Dopo averli provati non ho potuto fare a meno che irrompere nella cucina grande e tutta nuova di Silvana. L'ho trovata con la padella in mano, sicura di se. E' così mi ha rivelato la ricetta. L'ho già provata a casa mia ed è molto piaciuta al mio amico Emilio ed ai signiori Volpe. Ovviamente quella di Silvana è superiore.. ecco la ricetta. Tagliare in due i pomodorini ciliegini e metterli a marinare in olio con sale, aglio, peperoncino fresco e basilico. Dopo circa due ore il tutto è pronto per essere saltato in padella con gli spaghetti appena scolati e molto al dente. Servire con una generosa spolverata di ricotta infornata salata grattuggiata grossolanamente. L'antipasto aveva già rivelato la buona tecnica di Silvana. Gli spiedini di palamito infatti erano particolarmente gustosi, una sapiente marinatura con aceto balsamico e ketchup (segreto strappato a Silvana) gli avevano fatto perdere l'asprezza tipica del palamito, donandogli anche una morbitezza nuova. L'antipasto prevedeva anche una buona frittella di neonata che non poteva essere mangiata dai miei compagni di una cena che s'inseriva nel programma della terza edizione del Salina Isola Slow Food. Tra i temi principali infatti della manifestazione organizzata dal fiduciario di Messina, Saro Gugliotta, non a caso la diffusione di una cultura della pesca sostenibile. A completare l'antipasto il classico orto di salina: cucunci, pomodori secchi, capperi ed involtini di melanzane e peperoni arrosto.
Di buon livello anche l'altro primo piatto. Pennette con pomodorini, tonno, cipolle, acciughe, capperi, melanzane e basilico.
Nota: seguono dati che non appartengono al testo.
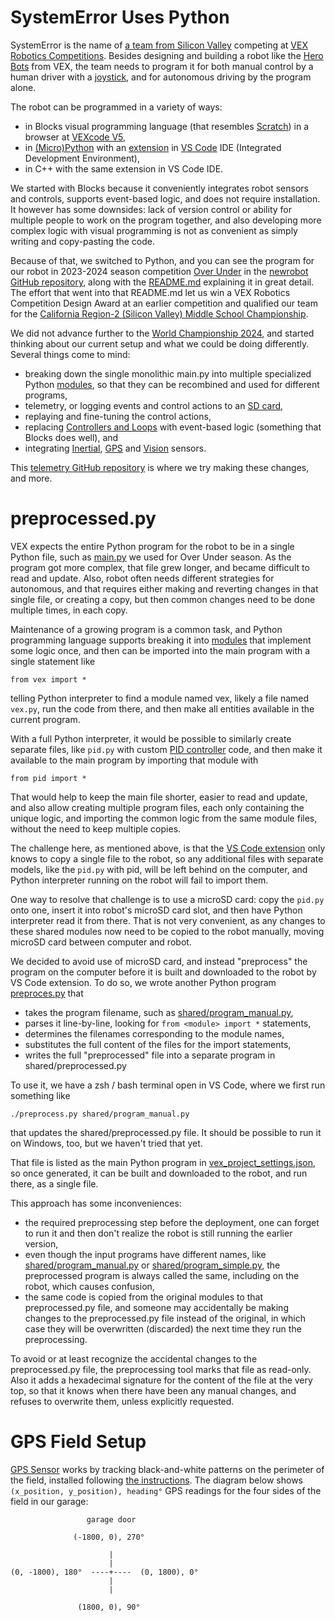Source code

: # SystemError Uses Python
SystemError is the name of [a team from Silicon Valley](https://www.robotevents.com/teams/VRC/21919A) competing at [VEX Robotics Competitions](https://www.vexrobotics.com/v5/competition/vrc-current-game). Besides designing and building a robot like the [Hero Bots](https://www.vexrobotics.com/v5/downloads/build-instructions#vexv5) from VEX, the team needs to program it for both manual control by a human driver with a [joystick](https://www.vexrobotics.com/276-4820.html), and for autonomous driving by the program alone.

The robot can be programmed in a variety of ways:
* in Blocks visual programming language (that resembles [Scratch](https://scratch.mit.edu/)) in a browser at [VEXcode V5](https://codev5.vex.com/),
* in [(Micro)Python](https://micropython.org/) with an [extension](https://www.vexrobotics.com/vexcode/vscode-extension) in [VS Code](https://code.visualstudio.com/) IDE (Integrated Development Environment),
* in C++ with the same extension in VS Code IDE.

We started with Blocks because it conveniently integrates robot sensors and controls, supports event-based logic, and does not require installation. It however has some downsides: lack of version control or ability for multiple people to work on the program together, and also developing more complex logic with visual programming is not as convenient as simply writing and copy-pasting the code.

Because of that, we switched to Python, and you can see the program for our robot in 2023-2024 season competition [Over Under](https://www.vexforum.com/t/2023-2024-vex-robotics-competition-over-under/113861) in the [newrobot GitHub repository](https://github.com/abpa123/newrobot/blob/main/src/main.py), along with the [README.md](https://github.com/abpa123/newrobot/blob/main/README.md) explaining it in great detail. The effort that went into that README.md let us win a VEX Robotics Competition Design Award at an earlier competition and qualified our team for the [California Region-2 (Silicon Valley) Middle School Championship](https://www.robotevents.com/robot-competitions/vex-robotics-competition/RE-VRC-23-3487.html#teams).

We did not advance further to the [World Championship 2024](https://recf.org/vex-robotics-world-championship/), and started thinking about our current setup and what we could be doing differently. Several things come to mind:
* breaking down the single monolithic main.py into multiple specialized Python [modules](https://docs.python.org/3/tutorial/modules.html), so that they can be recombined and used for different programs,
* telemetry, or logging events and control actions to an [SD card](https://kb.vex.com/hc/en-us/articles/20676091646100-Data-Logging-with-a-VEX-Brain-and-Sensors-Using-Python),
* replaying and fine-tuning the control actions,
* replacing [Controllers and Loops](https://education.vex.com/stemlabs/v5/stem-labs/loop-there-it-is/controllers-and-loops-python) with event-based logic (something that Blocks does well), and
* integrating [Inertial](https://www.vexrobotics.com/276-4855.html), [GPS](https://www.vexrobotics.com/276-7405.html) and [Vision](https://www.vexrobotics.com/276-4850.html) sensors.

This [telemetry GitHub repository](https://github.com/hatatat-dev/telemetry) is where we try making these changes, and more.

# preprocessed.py
VEX expects the entire Python program for the robot to be in a single Python file, such as [main.py](https://github.com/abpa123/newrobot/blob/main/src/main.py) we used for Over Under season. As the program got more complex, that file grew longer, and became difficult to read and update. Also, robot often needs different strategies for autonomous, and that requires either making and reverting changes in that single file, or creating a copy, but then common changes need to be done multiple times, in each copy.

Maintenance of a growing program is a common task, and Python programming language supports breaking it into [modules](https://docs.python.org/3/tutorial/modules.html) that implement some logic once, and then can be imported into the main program with a single statement like
```
from vex import *
```
telling Python interpreter to find a module named vex, likely a file named `vex.py`, run the code from there, and then make all entities available in the current program.

With a full Python interpreter, it would be possible to similarly create separate files, like `pid.py` with custom [PID controller](https://en.wikipedia.org/wiki/Proportional%E2%80%93integral%E2%80%93derivative_controller) code, and then make it available to the main program by importing that module with
```
from pid import *
```

That would help to keep the main file shorter, easier to read and update, and also allow creating multiple program files, each only containing the unique logic, and importing the common logic from the same module files, without the need to keep multiple copies.

The challenge here, as mentioned above, is that the [VS Code extension](https://www.vexrobotics.com/vexcode/vscode-extension) only knows to copy a single file to the robot, so any additional files with separate models, like the `pid.py` with pid, will be left behind on the computer, and Python interpreter running on the robot will fail to import them.

One way to resolve that challenge is to use a microSD card: copy the `pid.py` onto one, insert it into robot's microSD card slot, and then have Python interpreter read it from there. That is not very convenient, as any changes to these shared modules now need to be copied to the robot manually, moving microSD card between computer and robot.

We decided to avoid use of microSD card, and instead "preprocess" the program on the computer before it is built and downloaded to the robot by VS Code extension. To do so, we wrote another Python program [preproces.py](https://github.com/hatatat-dev/telemetry/blob/main/preprocess.py) that
* takes the program filename, such as [shared/program_manual.py](https://github.com/hatatat-dev/telemetry/blob/main/shared/program_manual.py),
* parses it line-by-line, looking for `from <module> import *` statements,
* determines the filenames corresponding to the module names,
* substitutes the full content of the files for the import statements,
* writes the full "preprocessed" file into a separate program in shared/preprocessed.py

To use it, we have a zsh / bash terminal open in VS Code, where we first run something like
```
./preprocess.py shared/program_manual.py
```
that updates the shared/preprocessed.py file. It should be possible to run it on Windows, too, but we haven't tried that yet.

That file is listed as the main Python program in [vex_project_settings.json](https://github.com/hatatat-dev/telemetry/blob/main/.vscode/vex_project_settings.json), so once generated, it can be built and downloaded to the robot, and run there, as a single file.

This approach has some inconveniences:
* the required preprocessing step before the deployment, one can forget to run it and then don't realize the robot is still running the earlier version,
* even though the input programs have different names, like [shared/program_manual.py](https://github.com/hatatat-dev/telemetry/blob/main/shared/program_manual.py) or [shared/program_simple.py](https://github.com/hatatat-dev/telemetry/blob/main/shared/program_simple.py), the preprocessed program is always called the same, including on the robot, which causes confusion,
* the same code is copied from the original modules to that preprocessed.py file, and someone may accidentally be making changes to the preprocessed.py file instead of the original, in which case they will be overwritten (discarded) the next time they run the preprocessing.

To avoid or at least recognize the accidental changes to the preprocessed.py file, the preprocessing tool marks that file as read-only. Also it adds a hexadecimal signature for the content of the file at the very top, so that it knows when there have been any manual changes, and refuses to overwrite them, unless explicitly requested.

# GPS Field Setup
[GPS Sensor](https://www.vexrobotics.com/276-7405.html) works by tracking black-and-white patterns on the perimeter of the field, installed following [the instructions](https://kb.vex.com/hc/en-us/articles/4402678201620-Mounting-the-GPS-Field-Code-Strips). The diagram below shows `(x_position, y_position), heading°` GPS readings for the four sides of the field in our garage:

```
                 garage door

              (-1800, 0), 270°

                      |
                      |
(0, -1800), 180°  ----+----  (0, 1800), 0°
                      |
                      |
 
               (1800, 0), 90°
```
Altra riproposizione del Palamito. I capperi denunciano la "mano eoliana" di Silvana.

Ed infine calamaretti alla malvasia (peccato siano arrivati quando ormai eravamo satolli).
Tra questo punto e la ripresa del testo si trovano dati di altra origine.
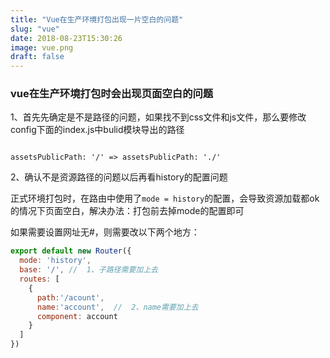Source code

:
 ```yaml
---
title: "Vue在生产环境打包出现一片空白的问题"
slug: "vue"
date: 2018-08-23T15:30:26
image: vue.png
draft: false
---
```


### vue在生产环境打包时会出现页面空白的问题

1、首先先确定是不是路径的问题，如果找不到css文件和js文件，那么要修改config下面的index.js中bulid模块导出的路径
```

assetsPublicPath: '/' => assetsPublicPath: './' 

```

2、确认不是资源路径的问题以后再看history的配置问题

正式环境打包时，在路由中使用了`mode = history`的配置，会导致资源加载都ok的情况下页面空白，解决办法：打包前去掉mode的配置即可

如果需要设置网址无#，则需要改以下两个地方：
```javascript
export default new Router({
  mode: 'history',
  base: '/', //  1、子路径需要加上去
  routes: [
    {
      path:'/acount',
      name:'account',  //  2、name需要加上去
      component: account
    }
  ]
})
```

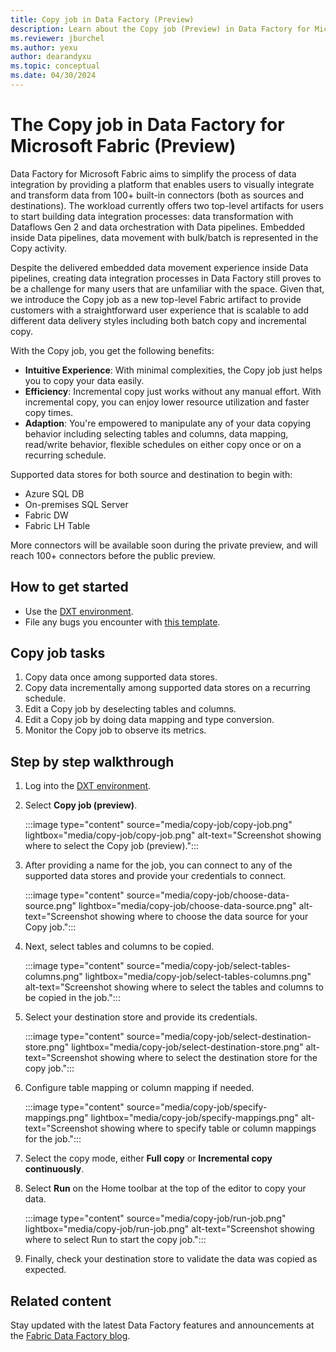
 ```yaml
---
title: Copy job in Data Factory (Preview)
description: Learn about the Copy job (Preview) in Data Factory for Microsoft Fabric.
ms.reviewer: jburchel
ms.author: yexu
author: dearandyxu
ms.topic: conceptual
ms.date: 04/30/2024
---
```


# The Copy job in Data Factory for Microsoft Fabric (Preview)

Data Factory for Microsoft Fabric aims to simplify the process of data integration by providing a platform that enables users to visually integrate and transform data from 100+ built-in connectors (both as sources and destinations). The workload currently offers two top-level artifacts for users to start building data integration processes: data transformation with Dataflows Gen 2 and data orchestration with Data pipelines. Embedded inside Data pipelines, data movement with bulk/batch is represented in the Copy activity.

Despite the delivered embedded data movement experience inside Data pipelines, creating data integration processes in Data Factory still proves to be a challenge for many users that are unfamiliar with the space. Given that, we introduce the Copy job as a new top-level Fabric artifact to provide customers with a straightforward user experience that is scalable to add different data delivery styles including both batch copy and incremental copy.

With the Copy job, you get the following benefits:

- **Intuitive Experience**: With minimal complexities, the Copy job just helps you to copy your data easily.
- **Efficiency**: Incremental copy just works without any manual effort. With incremental copy, you can enjoy lower resource utilization and faster copy times.  
- **Adaption**: You're empowered to manipulate any of your data copying behavior including selecting tables and columns, data mapping, read/write behavior, flexible schedules on either copy once or on a recurring schedule.  

Supported data stores for both source and destination to begin with:  

- Azure SQL DB  
- On-premises SQL Server
- Fabric DW  
- Fabric LH Table  

More connectors will be available soon during the private preview, and will reach 100+ connectors before the public preview.

## How to get started

- Use the [DXT environment](https://dxt.powerbi.com).
- File any bugs you encounter with [this template](https://msdata.visualstudio.com/13ee5071-298b-4fbc-863a-5ffe8c09e915/_workitems/create/Bug?templateId=3779c4dc-3115-45e8-a8e9-6247200d0c71&ownerId=733fcf84-c496-4683-bd7a-434f75370756).

## Copy job tasks

1. Copy data once among supported data stores.
1. Copy data incrementally among supported data stores on a recurring schedule.
1. Edit a Copy job by deselecting tables and columns.
1. Edit a Copy job by doing data mapping and type conversion.
1. Monitor the Copy job to observe its metrics.

## Step by step walkthrough

1. Log into the [DXT environment](https://dxt.powerbi.com).
1. Select **Copy job (preview)**.

   :::image type="content" source="media/copy-job/copy-job.png" lightbox="media/copy-job/copy-job.png" alt-text="Screenshot showing where to select the Copy job (preview).":::

1. After providing a name for the job, you can connect to any of the supported data stores and provide your credentials to connect.

   :::image type="content" source="media/copy-job/choose-data-source.png" lightbox="media/copy-job/choose-data-source.png" alt-text="Screenshot showing where to choose the data source for your Copy job.":::

1. Next, select tables and columns to be copied.

   :::image type="content" source="media/copy-job/select-tables-columns.png" lightbox="media/copy-job/select-tables-columns.png" alt-text="Screenshot showing where to select the tables and columns to be copied in the job.":::

1. Select your destination store and provide its credentials.

   :::image type="content" source="media/copy-job/select-destination-store.png" lightbox="media/copy-job/select-destination-store.png" alt-text="Screenshot showing where to select the destination store for the copy job.":::

1. Configure table mapping or column mapping if needed.

   :::image type="content" source="media/copy-job/specify-mappings.png" lightbox="media/copy-job/specify-mappings.png" alt-text="Screenshot showing where to specify table or column mappings for the job.":::

1. Select the copy mode, either **Full copy** or **Incremental copy continuously**.

1. Select **Run** on the Home toolbar at the top of the editor to copy your data.

   :::image type="content" source="media/copy-job/run-job.png" lightbox="media/copy-job/run-job.png" alt-text="Screenshot showing where to select Run to start the copy job.":::

1. Finally, check your destination store to validate the data was copied as expected.

## Related content

Stay updated with the latest Data Factory features and announcements at the [Fabric Data Factory blog](https://blog.fabric.microsoft.com/en-us/blog/category/data-factory).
Il vino che ci ha accompagnato a tutto pasto era anch'esso di Salina. Perciato, un Bianco di Sicilia Igt prodotto dalla azienda Fenech.

martedì 5 giugno 2007

Le granite di Alfredo. Diario di Salina


A Lingua di Salina esiste un posto dove fanno le granite che ricordano quelle che le donne arabe offrirono ai Normanni, quando mille anni fa conquistarono la Sicilia, i quali contraccambiarono risparmiando i loro mariti che anzi diventarono importanti funzionari di Ruggero il Normanno.


Questo posto è il Bar Alfredo. Ed ancora oggi gli eredi dei Normanni si lasciano incantare dalle granite degli eredi degli Arabi.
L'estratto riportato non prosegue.